**Source data:**
* * *

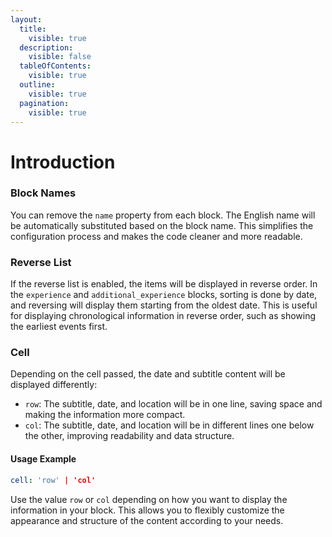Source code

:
 ```yaml
---
layout:
  title:
    visible: true
  description:
    visible: false
  tableOfContents:
    visible: true
  outline:
    visible: true
  pagination:
    visible: true
---
```


# Introduction

### **Block Names**

You can remove the `name` property from each block. The English name will be automatically substituted based on the block name. This simplifies the configuration process and makes the code cleaner and more readable.

### **Reverse List**

If the reverse list is enabled, the items will be displayed in reverse order. In the `experience` and `additional_experience` blocks, sorting is done by date, and reversing will display them starting from the oldest date. This is useful for displaying chronological information in reverse order, such as showing the earliest events first.

### **Cell**

Depending on the cell passed, the date and subtitle content will be displayed differently:

* `row`: The subtitle, date, and location will be in one line, saving space and making the information more compact.
* `col`: The subtitle, date, and location will be in different lines one below the other, improving readability and data structure.

#### Usage Example

```yaml
cell: 'row' | 'col'
```

Use the value `row` or `col` depending on how you want to display the information in your block. This allows you to flexibly customize the appearance and structure of the content according to your needs.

* * *

**Exercise prompt:** Count every line of the records that holds the string "structure". Write only the total.

**Response for this exercise:** 2